Lines between humanitarian and development responses are getting blurrier and blurrier, as crises are more protracted and shocks and hazards are more frequent. Children remain among the most vulnerable across that continuum, and responding to their needs should remain a priority across humanitarian, development and resilience building initiatives. Financing that response should be predictable, and at a scale and magnitude that matches the challenges children are facing in education, rights and protection, health, water, sanitation and hygiene. Such financing should not be seen as merely social expenditure but as investment that will bring multiple dividends: peace, social cohesion, health and a better future for all of humanity, wherever we live on the small planet we share. We must build a true movement for children through a long-term partnership between government, civil society and the private sector; a partnership between each generation and the next one; a legacy in our continuous chain of humanity.

Responding to children needs must be an indicator of accountability for every government, and active citizenship must be exercised to hold governments accountablefor the delivery of the children’s rights which already feature in international treaties and are signed-up to by every government. Parliamentarians must be the strongest advocates and guardians for the respect of these commitments for children, in their own societies and across the world, and ensure that funding for these commitments features in every year’s budgetary debates and allocations. UNICEF Country Offices and National Committees have a crucial role to play in nurturing such partnerships and in providing opportunities and safe spaces for citizens to be part of the movement. Voices of children must be carried by leaders and champions at all levels of society so that their rights and needs are considered right from the start and do not come as afterthoughts.
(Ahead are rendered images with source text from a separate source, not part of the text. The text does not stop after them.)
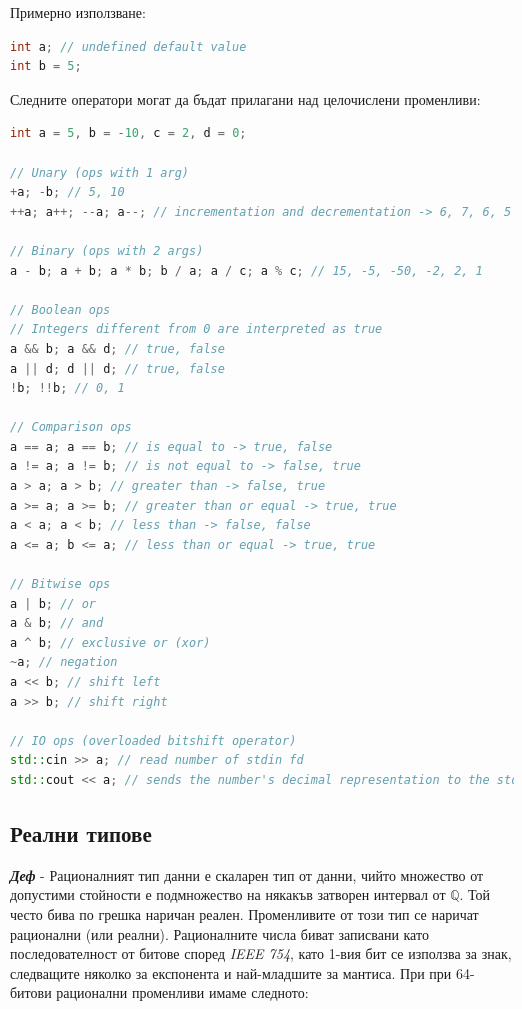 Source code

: \documentclass[fleqn,12pt]{article}
\begin{document}
Примерно използване:
\begin{lstlisting}[language=C++, caption=Integer variables]
int a; // undefined default value
int b = 5;
\end{lstlisting}

Следните оператори могат да бъдат прилагани над целочислени променливи:

\begin{lstlisting}[language=C++, caption=Integer operators]
int a = 5, b = -10, c = 2, d = 0;

// Unary (ops with 1 arg)
+a; -b; // 5, 10
++a; a++; --a; a--; // incrementation and decrementation -> 6, 7, 6, 5

// Binary (ops with 2 args)
a - b; a + b; a * b; b / a; a / c; a % c; // 15, -5, -50, -2, 2, 1

// Boolean ops
// Integers different from 0 are interpreted as true
a && b; a && d; // true, false
a || d; d || d; // true, false
!b; !!b; // 0, 1

// Comparison ops
a == a; a == b; // is equal to -> true, false
a != a; a != b; // is not equal to -> false, true
a > a; a > b; // greater than -> false, true
a >= a; a >= b; // greater than or equal -> true, true
a < a; a < b; // less than -> false, false
a <= a; b <= a; // less than or equal -> true, true

// Bitwise ops
a | b; // or
a & b; // and
a ^ b; // exclusive or (xor)
~a; // negation
a << b; // shift left
a >> b; // shift right

// IO ops (overloaded bitshift operator)
std::cin >> a; // read number of stdin fd
std::cout << a; // sends the number's decimal representation to the stdout fd
\end{lstlisting}

\subsection{Реални типове}

\noindent \textit{\textbf{Деф}} - Рационалният тип данни е скаларен тип от данни, чийто множество от допустими стойности е подмножество на някакъв затворен интервал от $\mathbb{Q}$.
Той често бива по грешка наричан реален. Променливите от този тип се наричат рационални (или реални).
Рационалните числа биват записвани като последователност от битове според \textit{IEEE 754}, като 1-вия бит се използва за знак, следващите няколко за експонента и най-младшите за мантиса.
При при 64-битови рационални променливи имаме следното:
\end{document}
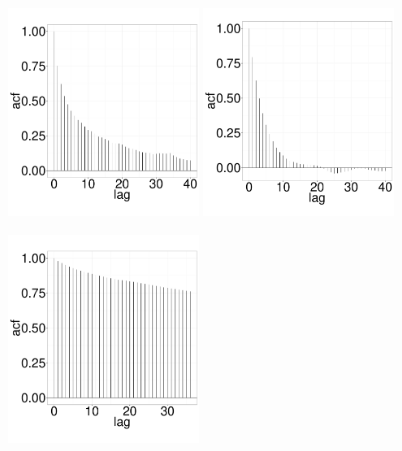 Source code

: {  \begin{figure}[H]
  \centering
  \begin{minipage}[!hp]{0.99\linewidth}
  \centering
  \begin{minipage}[!hp]{0.99\linewidth}
    \includegraphics [width=0.45\textwidth, angle=0]{figs/EXP_ks/exp_gbsacf_7_05_3_.pdf}
    \includegraphics [width=0.45\textwidth, angle=0]{figs/EXP_ks/exp_mhacf_7_05_3_.pdf}
  \end{minipage}
	\centering
  \begin{minipage}[!hp]{0.99\linewidth}
    \includegraphics [width=0.45\textwidth, angle=0]{figs/EXP_ks/exp_gbsacf_44_05_10_.pdf}

\end{minipage}
\end{minipage}
\end{figure}}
Such a movement is needed at all times, and more so in emergency and humanitarian settings where responses must be accelerated, scaled up and simplified. While UNICEF regular programmes must be fully funded, substantial provisions must be made to respond to emergencies, where always almost half of those affected are children. Children’s needs are usually included in UN emergency appeals; but, as stated above, the coverage rarely reaches over 50%. It is urgent to learn from other challenges such as climate change and pandemic preparedness and response, and strengthen/establish innovative mechanisms at national and global levels for a sustainable funded response to children needs, where speed, accountability and results will be balanced.

In this Year of Summits 2021, there could be no better vision for “Global Britain” than to champion a renewed global commitment to children through which, working together, the world could put in place the mechanisms and resources to build resilience and disaster preparedness, prevent and resolve conflicts, and act quickly and effectively to save lives and protect dignity and humanity whenever disaster strikes. Rather than leaving conflicts to fester and having to struggle anew to find the resources even for inadequate responses to eaxch new disaster, we should, and surely can, build a proactive humanitarian system centred on the protection of our children.

There is no better sign of global solidarity than to put a smile on face of every child everywhere, and the world can afford that. We call for a renewed commitment for children and a compact for hope, to prevent another lost generation and to heal the wounds already and today being inflicted on children and our humanity around the world. The cost of not doing so will be far far greater.

Please note that the views expressed in this essay are those of the author and do not necessarily represent the views of UNICEF UK.